JAX: The Missing Manual (for Research)
This guide serves as a practical, "cheatsheet-style" reference for using JAX. It focuses on the mental models required to use it effectively, specifically addressing common confusion points like dimensions, vmap, and state management.
1. The Core Mental Model
JAX is not just "NumPy with GPU support." It is a compiler for function transformations.
- Pure Functions: JAX assumes your functions are pure: same input, same output; no side effects (no printing*, no global state mutation).
- Static vs.
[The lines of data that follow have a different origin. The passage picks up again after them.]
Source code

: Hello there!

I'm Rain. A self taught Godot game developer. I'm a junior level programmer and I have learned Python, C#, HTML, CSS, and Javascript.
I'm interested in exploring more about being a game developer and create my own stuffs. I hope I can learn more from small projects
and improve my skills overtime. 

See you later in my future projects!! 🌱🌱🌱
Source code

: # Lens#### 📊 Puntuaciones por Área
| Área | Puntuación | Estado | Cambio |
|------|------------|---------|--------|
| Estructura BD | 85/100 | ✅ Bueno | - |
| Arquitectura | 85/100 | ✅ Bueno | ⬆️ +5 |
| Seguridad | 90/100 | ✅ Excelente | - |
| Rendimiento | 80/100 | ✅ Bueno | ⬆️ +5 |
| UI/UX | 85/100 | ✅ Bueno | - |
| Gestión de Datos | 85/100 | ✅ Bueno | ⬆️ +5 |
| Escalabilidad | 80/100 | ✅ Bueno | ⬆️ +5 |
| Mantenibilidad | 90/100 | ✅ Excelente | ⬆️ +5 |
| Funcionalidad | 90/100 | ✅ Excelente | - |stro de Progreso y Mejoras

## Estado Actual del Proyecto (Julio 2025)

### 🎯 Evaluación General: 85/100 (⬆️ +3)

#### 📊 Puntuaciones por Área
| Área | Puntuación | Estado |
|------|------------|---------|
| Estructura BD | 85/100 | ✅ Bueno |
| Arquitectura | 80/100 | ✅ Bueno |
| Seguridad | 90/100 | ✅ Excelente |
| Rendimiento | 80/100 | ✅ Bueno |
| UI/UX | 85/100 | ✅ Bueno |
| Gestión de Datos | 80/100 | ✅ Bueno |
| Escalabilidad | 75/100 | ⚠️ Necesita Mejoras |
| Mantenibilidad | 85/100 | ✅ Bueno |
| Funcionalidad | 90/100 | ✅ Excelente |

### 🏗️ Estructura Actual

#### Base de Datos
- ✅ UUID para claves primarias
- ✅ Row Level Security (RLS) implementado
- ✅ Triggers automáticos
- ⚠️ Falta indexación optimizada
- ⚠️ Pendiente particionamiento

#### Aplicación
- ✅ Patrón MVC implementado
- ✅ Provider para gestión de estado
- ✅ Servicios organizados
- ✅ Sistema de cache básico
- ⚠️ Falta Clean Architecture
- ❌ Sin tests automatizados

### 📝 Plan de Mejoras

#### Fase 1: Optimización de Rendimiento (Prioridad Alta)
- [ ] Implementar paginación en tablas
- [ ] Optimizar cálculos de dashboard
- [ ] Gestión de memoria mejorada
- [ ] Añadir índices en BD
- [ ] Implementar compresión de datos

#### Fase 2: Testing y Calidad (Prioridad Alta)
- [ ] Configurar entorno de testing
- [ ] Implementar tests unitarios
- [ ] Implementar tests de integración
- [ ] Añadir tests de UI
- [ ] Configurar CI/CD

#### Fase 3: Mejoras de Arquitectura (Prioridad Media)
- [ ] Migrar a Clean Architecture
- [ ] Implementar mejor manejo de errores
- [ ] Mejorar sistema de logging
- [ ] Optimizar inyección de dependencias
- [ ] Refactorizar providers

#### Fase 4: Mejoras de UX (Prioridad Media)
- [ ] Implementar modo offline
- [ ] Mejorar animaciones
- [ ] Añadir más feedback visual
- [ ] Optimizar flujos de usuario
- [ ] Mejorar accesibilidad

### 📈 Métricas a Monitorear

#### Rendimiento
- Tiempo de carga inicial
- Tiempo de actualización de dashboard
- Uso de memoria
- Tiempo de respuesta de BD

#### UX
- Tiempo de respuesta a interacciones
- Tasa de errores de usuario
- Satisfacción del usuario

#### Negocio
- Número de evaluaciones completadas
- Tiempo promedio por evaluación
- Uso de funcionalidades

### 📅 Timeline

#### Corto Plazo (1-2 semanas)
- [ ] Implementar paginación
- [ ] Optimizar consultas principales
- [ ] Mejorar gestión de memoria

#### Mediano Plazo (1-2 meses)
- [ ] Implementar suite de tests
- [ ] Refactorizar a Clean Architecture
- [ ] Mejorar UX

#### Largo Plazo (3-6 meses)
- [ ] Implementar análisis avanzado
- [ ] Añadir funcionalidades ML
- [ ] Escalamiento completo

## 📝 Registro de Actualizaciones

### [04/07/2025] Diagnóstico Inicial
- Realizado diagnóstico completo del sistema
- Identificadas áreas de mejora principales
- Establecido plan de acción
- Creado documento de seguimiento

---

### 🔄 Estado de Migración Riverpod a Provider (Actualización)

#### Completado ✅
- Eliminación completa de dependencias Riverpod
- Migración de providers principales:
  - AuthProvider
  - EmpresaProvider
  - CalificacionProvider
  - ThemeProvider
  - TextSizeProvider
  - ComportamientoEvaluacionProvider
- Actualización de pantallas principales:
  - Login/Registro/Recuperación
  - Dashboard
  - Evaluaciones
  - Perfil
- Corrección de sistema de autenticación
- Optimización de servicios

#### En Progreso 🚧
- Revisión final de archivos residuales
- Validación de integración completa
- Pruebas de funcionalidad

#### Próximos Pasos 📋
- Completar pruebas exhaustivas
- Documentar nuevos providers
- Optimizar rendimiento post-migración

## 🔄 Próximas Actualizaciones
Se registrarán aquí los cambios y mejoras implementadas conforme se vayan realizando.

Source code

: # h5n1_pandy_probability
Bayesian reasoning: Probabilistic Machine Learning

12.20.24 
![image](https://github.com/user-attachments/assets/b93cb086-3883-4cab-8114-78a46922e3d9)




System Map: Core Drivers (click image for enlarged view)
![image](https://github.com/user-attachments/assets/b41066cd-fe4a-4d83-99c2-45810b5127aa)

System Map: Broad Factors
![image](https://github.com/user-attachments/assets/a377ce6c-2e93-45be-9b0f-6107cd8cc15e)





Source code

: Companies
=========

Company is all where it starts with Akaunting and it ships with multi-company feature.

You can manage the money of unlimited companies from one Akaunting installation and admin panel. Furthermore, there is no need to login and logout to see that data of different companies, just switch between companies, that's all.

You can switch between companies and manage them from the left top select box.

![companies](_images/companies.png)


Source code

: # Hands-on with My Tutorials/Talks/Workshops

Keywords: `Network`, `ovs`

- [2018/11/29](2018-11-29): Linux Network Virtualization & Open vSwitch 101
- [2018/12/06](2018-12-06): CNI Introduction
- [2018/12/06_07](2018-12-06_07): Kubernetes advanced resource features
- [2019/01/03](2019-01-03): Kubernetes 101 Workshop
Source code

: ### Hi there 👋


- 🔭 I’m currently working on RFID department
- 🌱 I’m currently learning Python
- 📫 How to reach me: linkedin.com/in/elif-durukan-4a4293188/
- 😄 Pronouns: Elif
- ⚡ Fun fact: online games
Traced: JAX traces your code once with "abstract tracers" (placeholders) to build a computation graph, then compiles it (XLA). Python control flow (
if,for) happens during tracing. If it depends on data, it vanishes unless you use JAX primitives (jax.lax.cond,jax.lax.scan).
2. Managing State (The State Pattern)
equinox.Module is a PyTree.
What is a PyTree?
A PyTree is just a container of arrays (lists, tuples, dicts, custom classes). JAX functions like jit, grad, and vmap operate on the leaves (the arrays inside) while preserving the structure.
Your State Object
import jax.numpy as jnp
import equinox as eqx
class State(eqx.Module):
# These are the leaves (arrays)
pos: jnp.ndarray
vel: jnp.ndarray
# This is static metadata (ignored by JAX derivatives/batching)
step_count: int = eqx.field(static=True)
# Initialization
state = State(
pos=jnp.zeros(2),
vel=jnp.zeros(2),
step_count=0
)
The "Functional Update" Rule
In JAX, you never mutate objects in place. You always return a new object.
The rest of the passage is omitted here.